Non fate l’errore, però, di rimuovere pagine che credete possano essere mal digerite dall’algoritmo di Google. L’aggiornamento non sembra volerne l’eliminazione, perciò rendete unica l’esperienza di chi vi ha trovati.

Armatevi di pazienza, rileggete e correggete. Ci sarà sicuramente una rivalutazione.

Inoltre basta siti che puzzano di vecchio. Avete la sezione news ferma al 2014? Malissimo. Rinnovate e aggiungete con costanza articoli, immagini e sezioni. Studiate un piano editoriale o fatevi aiutare da un consulente di web marketing e gestite settimanalmente le attività web.

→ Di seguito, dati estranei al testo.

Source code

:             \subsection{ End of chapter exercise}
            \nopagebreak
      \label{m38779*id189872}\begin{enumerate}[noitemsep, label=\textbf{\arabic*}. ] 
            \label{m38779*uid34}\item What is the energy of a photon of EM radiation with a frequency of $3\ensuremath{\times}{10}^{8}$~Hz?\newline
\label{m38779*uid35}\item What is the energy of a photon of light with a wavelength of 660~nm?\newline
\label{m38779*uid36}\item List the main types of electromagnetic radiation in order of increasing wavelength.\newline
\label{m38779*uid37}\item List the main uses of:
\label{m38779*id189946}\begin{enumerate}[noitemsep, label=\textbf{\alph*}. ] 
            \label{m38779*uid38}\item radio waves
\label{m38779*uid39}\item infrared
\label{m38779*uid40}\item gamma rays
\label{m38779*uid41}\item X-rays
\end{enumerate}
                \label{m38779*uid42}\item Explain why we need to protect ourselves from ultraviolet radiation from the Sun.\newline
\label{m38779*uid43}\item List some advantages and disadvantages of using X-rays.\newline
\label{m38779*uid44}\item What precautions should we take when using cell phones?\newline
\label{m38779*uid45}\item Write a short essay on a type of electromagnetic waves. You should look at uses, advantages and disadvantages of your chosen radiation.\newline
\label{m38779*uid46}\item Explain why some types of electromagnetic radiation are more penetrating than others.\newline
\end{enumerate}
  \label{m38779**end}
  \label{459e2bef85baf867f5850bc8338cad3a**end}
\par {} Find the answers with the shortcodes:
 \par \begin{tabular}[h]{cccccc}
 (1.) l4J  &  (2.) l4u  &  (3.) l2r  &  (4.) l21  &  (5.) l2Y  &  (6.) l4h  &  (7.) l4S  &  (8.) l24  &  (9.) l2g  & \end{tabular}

Oltre a fare un piacere agli algoritmi aggiornati avrete materiale da condividere nei social o nelle newsletter che inviate ai clienti.

Dimenticatevi la fuffa: no a testi riempitivi. È vero che non si viene penalizzati se ci sono alcune pagine poco attraenti ma, a mio avviso, meglio fare le cose in grande.

E se John Muller dice “In most cases, quality is better than quantity” quando si parla di numero minimo di articoli da produrre credo sia il caso di tenere le mani lontane dalla tastiera se non abbiamo nulla da raccontare. Lo so, può sembrare un controsenso: vi dico di rinnovarvi ma poi aggiungo lasciate stare se non avete buone idee.

La verità sta nel mezzo: Google ci sta costringendo a rendere l’esperienza di navigazione sempre più accattivante. Sa perfettamente che ormai sappiamo muoverci con disinvoltura in SERP. Ci aiuta a rimanere in allenamento e a non mollare mai.

Vista la complessità dell’argomento dedicherò il mese a questi aggiornamenti:

  1. Come gestire i contenuti per farsi apprezzare dall’algoritmo Google Panda
  2. 5 modi di convincere il cliente a scrivere contenuti SEO oriented
  3. Strategie di web marketing SEO oriented

Vi aspetto e come sempre buon SEOSPIRITO a tutti!